Success Academy scores are >100% better than the NYC Public Schools. The wringing of worried hands of the NYT is deafening.
Two documentaries, “Waiting for Superman” and “The Lottery,” have captured the desperation of parents trying to get their children into Success through the annual lotteries it holds; this year, the network said, it received more than 22,000 applications for 2,688 seats.
Rules are explicit and expectations precise. Students must sit with hands clasped and eyes following the speaker; reading passages must be neatly annotated with a main idea.
One consequence of the competitive environment is a high rate of teacher turnover. Some teachers who left said that the job was too stressful. Others said they left because they disagreed with the network’s approach, particularly when they believed it was taken to extremes.
“We believe that structure and consistency leads to better outcomes,” Ms. Moskowitz said. The network’s rules, she said, were consistent with expectations of students throughout most of the history of American education.
“Maybe some people prefer chaos,” she added. “We don’t.”
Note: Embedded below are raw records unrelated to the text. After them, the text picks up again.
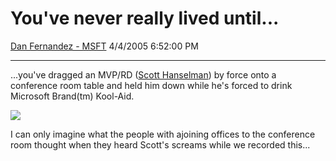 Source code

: <div id="page">

# You've never really lived until...

[Dan Fernandez -
MSFT](https://social.msdn.microsoft.com/profile/Dan%20Fernandez%20-%20MSFT)
4/4/2005 6:52:00 PM

-----

<div id="content">

...you've dragged an MVP/RD ([Scott
Hanselman](http://www.hanselman.com/blog/)) by force onto a conference
room table and held him down while he's forced to drink Microsoft
Brand(tm)
Kool-Aid.

[![](http://www.hanselman.com/blog/content/binary/koolaidsplash.jpg)](http://www.hanselman.com/blog/CommentView,guid,5b10f333-2673-4b19-877b-72eb337abeaa.aspx)

I can only imagine what the people with ajoining offices to the
conference room thought when they heard Scott's screams while we
recorded this...

</div>

</div>
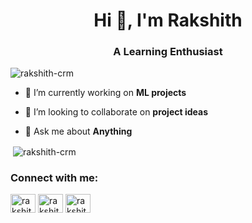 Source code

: <h1 align="center">Hi 👋, I'm Rakshith</h1>
<h3 align="center">A Learning Enthusiast</h3>

<p align="left"> <img src="https://komarev.com/ghpvc/?username=rakshith-crm&label=Profile%20views&color=0e75b6&style=flat" alt="rakshith-crm" /> </p>

- 🔭 I’m currently working on **ML projects**

- 👯 I’m looking to collaborate on **project ideas**

- 💬 Ask me about **Anything**



<p>&nbsp;<img align="center" src="https://github-readme-stats.vercel.app/api?username=rakshith-crm&show_icons=true&locale=en" alt="rakshith-crm" /></p>


<h3 align="left">Connect with me:</h3>
<p align="left">
<a href="https://linkedin.com/in/rakshith-crm" target="blank"><img align="center" src="https://raw.githubusercontent.com/rahuldkjain/github-profile-readme-generator/master/src/images/icons/Social/linked-in-alt.svg" alt="rakshith-crm" height="30" width="40" /></a>
<a href="https://kaggle.com/rakshithcrm" target="blank"><img align="center" src="https://raw.githubusercontent.com/rahuldkjain/github-profile-readme-generator/master/src/images/icons/Social/kaggle.svg" alt="rakshithcrm" height="30" width="40" /></a>
<a href="https://www.leetcode.com/rakshithcrm" target="blank"><img align="center" src="https://raw.githubusercontent.com/rahuldkjain/github-profile-readme-generator/master/src/images/icons/Social/leet-code.svg" alt="rakshithcrm" height="30" width="40" /></a>
</p>

<!-- <p><img align="left" src="https://github-readme-stats.vercel.app/api/top-langs?username=rakshith-crm&show_icons=true&locale=en&layout=compact" alt="rakshith-crm" /></p> -->
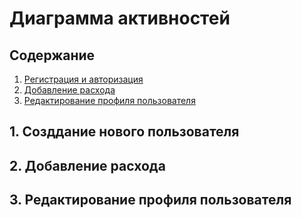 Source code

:# Диаграмма активностей 
## Содержание 
1. [Регистрация и авторизация](https://github.com/del1ght7/ExpenseWise/blob/main/diagrams/activity.md#1%D1%81%D0%BE%D0%B7%D0%B4%D0%B4%D0%B0%D0%BD%D0%B8%D0%B5-%D0%BD%D0%BE%D0%B2%D0%BE%D0%B3%D0%BE-%D0%BF%D0%BE%D0%BB%D1%8C%D0%B7%D0%BE%D0%B2%D0%B0%D1%82%D0%B5%D0%BB%D1%8F)<br>
2. [Добавление расхода](https://github.com/del1ght7/ExpenseWise/blob/main/diagrams/activity.md#2-%D0%B4%D0%BE%D0%B1%D0%B0%D0%B2%D0%BB%D0%B5%D0%BD%D0%B8%D0%B5-%D1%80%D0%B0%D1%81%D1%85%D0%BE%D0%B4%D0%B0)<br>
3. [Редактирование профиля пользователя](https://github.com/del1ght7/ExpenseWise/blob/main/diagrams/activity.md#3-%D1%80%D0%B5%D0%B4%D0%B0%D0%BA%D1%82%D0%B8%D1%80%D0%BE%D0%B2%D0%B0%D0%BD%D0%B8%D0%B5-%D0%BF%D1%80%D0%BE%D1%84%D0%B8%D0%BB%D1%8F-%D0%BF%D0%BE%D0%BB%D1%8C%D0%B7%D0%BE%D0%B2%D0%B0%D1%82%D0%B5%D0%BB%D1%8F)<br>

## 1. Созддание нового пользователя


## 2. Добавление расхода


## 3. Редактирование профиля пользователя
Indeed, watching the students at Success Academy Harlem 4 walk to lunch, the scene was anything but chaotic. In their blue and orange uniforms — the girls wear jumpers, and the boys shirts and ties — they walked silently in two lines, starting and stopping at the teacher’s command. If so many children walking in formation was reminiscent of the von Trapp children at the beginning of “The Sound of Music,” the orderliness also meant that no time was wasted.
Likewise, inside Ms. Jones’s classroom, the atmosphere was calm, and she was demanding.